Incident Runbook: DNS Failover & Postmortem Template

A practical runbook template for public-facing services: public comms, DNS failover, cached-content fallback, and a tight postmortem.

When the CDN that serves millions of customers hiccups, your users don’t care about provider names — they care that your product is down. If you run a public-facing consumer service that depends on third-party CDNs, you need a runbook that covers public communication, DNS failover, cached-content strategies and a pragmatic postmortem workflow. This article gives a ready-to-use, operational runbook template and practical commands to reduce customer pain during CDN outages and accelerate reliable recovery.

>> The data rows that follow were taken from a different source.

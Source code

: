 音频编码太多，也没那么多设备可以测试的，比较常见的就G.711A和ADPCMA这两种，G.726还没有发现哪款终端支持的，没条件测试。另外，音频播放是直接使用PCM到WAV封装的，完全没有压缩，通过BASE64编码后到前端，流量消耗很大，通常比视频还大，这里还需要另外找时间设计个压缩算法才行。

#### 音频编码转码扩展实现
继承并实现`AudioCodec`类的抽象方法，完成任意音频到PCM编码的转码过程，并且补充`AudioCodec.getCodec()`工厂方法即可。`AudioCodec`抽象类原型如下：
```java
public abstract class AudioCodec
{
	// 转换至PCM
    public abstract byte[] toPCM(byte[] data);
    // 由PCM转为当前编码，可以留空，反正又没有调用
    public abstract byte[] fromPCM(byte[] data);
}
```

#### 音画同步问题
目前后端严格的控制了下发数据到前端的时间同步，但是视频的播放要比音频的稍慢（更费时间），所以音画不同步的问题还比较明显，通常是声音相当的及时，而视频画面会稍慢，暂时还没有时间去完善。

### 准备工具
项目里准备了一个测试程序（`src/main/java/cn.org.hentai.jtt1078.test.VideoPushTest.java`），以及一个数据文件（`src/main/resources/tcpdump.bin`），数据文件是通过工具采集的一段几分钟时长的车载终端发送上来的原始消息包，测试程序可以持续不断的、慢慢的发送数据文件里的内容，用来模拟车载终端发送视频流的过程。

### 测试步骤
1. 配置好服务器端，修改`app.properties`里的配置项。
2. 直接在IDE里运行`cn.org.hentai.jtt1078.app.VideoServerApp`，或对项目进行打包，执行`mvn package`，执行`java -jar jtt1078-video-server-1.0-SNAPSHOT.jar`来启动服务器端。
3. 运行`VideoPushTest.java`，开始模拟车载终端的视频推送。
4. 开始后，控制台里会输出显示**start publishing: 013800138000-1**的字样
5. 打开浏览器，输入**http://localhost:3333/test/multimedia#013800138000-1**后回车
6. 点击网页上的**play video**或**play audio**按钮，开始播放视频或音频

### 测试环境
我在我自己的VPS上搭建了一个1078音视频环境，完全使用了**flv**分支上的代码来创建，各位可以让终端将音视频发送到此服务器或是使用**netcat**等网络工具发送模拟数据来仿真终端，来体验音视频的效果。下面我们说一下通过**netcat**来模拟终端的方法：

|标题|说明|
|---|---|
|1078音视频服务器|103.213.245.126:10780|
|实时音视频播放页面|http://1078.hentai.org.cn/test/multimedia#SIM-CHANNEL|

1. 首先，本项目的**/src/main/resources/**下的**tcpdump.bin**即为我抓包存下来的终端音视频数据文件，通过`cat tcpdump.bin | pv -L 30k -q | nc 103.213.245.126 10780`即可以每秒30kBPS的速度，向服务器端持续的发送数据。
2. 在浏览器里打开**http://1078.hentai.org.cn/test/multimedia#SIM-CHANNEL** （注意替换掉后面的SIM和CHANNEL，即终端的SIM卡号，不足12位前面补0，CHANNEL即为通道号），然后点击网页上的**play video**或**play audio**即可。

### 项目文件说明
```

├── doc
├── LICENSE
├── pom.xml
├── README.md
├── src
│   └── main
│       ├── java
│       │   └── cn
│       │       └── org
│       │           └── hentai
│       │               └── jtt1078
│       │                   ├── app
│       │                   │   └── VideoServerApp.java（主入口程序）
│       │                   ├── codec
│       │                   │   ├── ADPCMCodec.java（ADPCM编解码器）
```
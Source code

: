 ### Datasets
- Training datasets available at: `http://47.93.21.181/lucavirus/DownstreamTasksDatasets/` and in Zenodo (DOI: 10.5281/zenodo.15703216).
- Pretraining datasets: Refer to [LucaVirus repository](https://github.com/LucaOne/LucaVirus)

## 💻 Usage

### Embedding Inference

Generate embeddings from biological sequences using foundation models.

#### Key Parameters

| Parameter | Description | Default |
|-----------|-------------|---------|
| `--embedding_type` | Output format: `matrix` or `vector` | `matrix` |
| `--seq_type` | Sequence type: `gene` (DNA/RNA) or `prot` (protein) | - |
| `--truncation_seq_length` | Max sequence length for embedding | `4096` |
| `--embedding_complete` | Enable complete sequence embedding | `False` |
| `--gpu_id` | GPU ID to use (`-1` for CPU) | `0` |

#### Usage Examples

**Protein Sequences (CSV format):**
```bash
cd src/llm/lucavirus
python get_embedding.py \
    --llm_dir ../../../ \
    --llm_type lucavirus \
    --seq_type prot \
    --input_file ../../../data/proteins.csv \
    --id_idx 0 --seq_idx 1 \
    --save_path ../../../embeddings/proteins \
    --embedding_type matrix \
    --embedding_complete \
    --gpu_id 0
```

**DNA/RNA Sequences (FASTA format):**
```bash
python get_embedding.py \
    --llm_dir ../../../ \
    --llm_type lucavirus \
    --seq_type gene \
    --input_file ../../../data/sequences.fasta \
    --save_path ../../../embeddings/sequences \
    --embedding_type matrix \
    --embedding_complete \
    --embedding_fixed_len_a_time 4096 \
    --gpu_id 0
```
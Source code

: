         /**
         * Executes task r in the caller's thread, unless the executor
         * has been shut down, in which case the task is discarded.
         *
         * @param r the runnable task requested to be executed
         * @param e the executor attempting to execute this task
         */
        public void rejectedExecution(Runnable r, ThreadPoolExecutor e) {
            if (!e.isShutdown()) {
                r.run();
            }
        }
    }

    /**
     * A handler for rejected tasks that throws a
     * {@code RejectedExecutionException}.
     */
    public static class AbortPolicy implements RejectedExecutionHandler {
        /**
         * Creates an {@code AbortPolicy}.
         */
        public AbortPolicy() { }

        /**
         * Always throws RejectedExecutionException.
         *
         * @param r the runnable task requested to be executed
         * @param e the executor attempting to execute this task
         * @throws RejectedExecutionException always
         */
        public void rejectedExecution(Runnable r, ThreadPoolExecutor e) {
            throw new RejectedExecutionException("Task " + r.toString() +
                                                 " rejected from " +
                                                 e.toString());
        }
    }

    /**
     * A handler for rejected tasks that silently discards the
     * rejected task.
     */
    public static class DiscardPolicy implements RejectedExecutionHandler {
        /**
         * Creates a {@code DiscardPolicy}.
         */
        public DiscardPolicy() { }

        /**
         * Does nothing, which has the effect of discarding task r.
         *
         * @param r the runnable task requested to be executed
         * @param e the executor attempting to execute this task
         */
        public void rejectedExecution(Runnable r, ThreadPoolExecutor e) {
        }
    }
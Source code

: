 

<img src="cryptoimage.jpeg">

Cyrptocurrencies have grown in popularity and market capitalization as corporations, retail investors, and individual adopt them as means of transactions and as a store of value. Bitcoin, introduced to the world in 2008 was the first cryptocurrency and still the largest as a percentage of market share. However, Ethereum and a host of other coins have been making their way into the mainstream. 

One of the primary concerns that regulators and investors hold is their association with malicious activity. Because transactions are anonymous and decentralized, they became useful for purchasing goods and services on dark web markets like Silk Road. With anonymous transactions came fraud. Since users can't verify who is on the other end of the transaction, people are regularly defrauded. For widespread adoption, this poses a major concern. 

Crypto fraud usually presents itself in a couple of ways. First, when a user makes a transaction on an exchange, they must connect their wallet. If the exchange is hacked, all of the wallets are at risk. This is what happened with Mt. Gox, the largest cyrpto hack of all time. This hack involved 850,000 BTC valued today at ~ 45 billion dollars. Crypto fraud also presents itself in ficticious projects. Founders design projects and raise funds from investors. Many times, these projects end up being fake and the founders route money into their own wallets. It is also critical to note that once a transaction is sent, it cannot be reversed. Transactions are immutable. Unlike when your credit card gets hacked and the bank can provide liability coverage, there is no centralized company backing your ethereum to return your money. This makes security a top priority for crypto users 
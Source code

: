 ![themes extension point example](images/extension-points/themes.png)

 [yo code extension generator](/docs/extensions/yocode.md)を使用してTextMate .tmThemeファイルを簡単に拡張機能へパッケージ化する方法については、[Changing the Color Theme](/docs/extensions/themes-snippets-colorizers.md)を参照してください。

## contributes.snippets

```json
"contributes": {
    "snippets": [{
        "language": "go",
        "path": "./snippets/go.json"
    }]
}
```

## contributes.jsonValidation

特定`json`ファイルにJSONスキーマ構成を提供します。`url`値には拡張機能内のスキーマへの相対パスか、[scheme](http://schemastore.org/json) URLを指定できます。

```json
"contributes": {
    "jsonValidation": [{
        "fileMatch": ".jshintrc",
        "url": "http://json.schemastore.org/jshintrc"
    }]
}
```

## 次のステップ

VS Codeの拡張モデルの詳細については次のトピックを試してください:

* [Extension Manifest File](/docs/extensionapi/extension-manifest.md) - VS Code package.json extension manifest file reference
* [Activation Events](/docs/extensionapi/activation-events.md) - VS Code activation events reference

Executive summary — why this matters in 2026

High-profile CDN and edge outages in late 2025 and early 2026 reminded teams that one vendor incident can cascade into a brand crisis. Organizations are shifting toward multi-CDN, origin fallback patterns, and clearer public communication. In this climate, an incident runbook must be more than checkboxes: it must include templates for status updates, scripted DNS failover actions, cached-content fallbacks, verification steps, and a tight postmortem that produces measurable preventative work.

What you’ll get

A prioritized incident runbook template for consumer-facing services
Practical commands and verification checks for DNS failover and caches
Public communication templates for status pages and social channels
A compact but effective postmortem structure

Incident classification and responsibilities

Start with a short incident classification so responders share a common language. A simple scale works:

P0 — Brand-impacting outage: Site or primary flows down for large percentage of users, social noise, media attention.
P1 — Major degradation: Significant partial outages, performance severe enough to cause user churn.
P2 — Functional issue: Edge/feature broken but with workarounds or low impact.

Core roles (RACI-lite):

Incident Lead: coordinates triage, public comms, and timeline.
Infra Lead: owns DNS failover, origin health, CDN config
Comm Lead: status-page and social messages, legal/PR escalation
SRE/Dev: run verification checks, apply hotfixes

Quick “first 15 minutes” checklist

Confirm scope: Are all endpoints affected? Is it static assets only or the application backend?
Set incident channel (Slack/Mattermost) and document start time.
Publish a short status page entry: "We are investigating reports of service disruption." (See templates below.)
Run basic reachability checks: curl, dig, and compare vantage points.
Decide: apply CDN-level mitigation (purge / reconfigure) or trigger DNS failover to alternate origin or CDN.

Detection & verification — commands you should run immediately

Run these from multiple geographic vantage points (local machine, cloud VM in different region, and a trusted remote test host).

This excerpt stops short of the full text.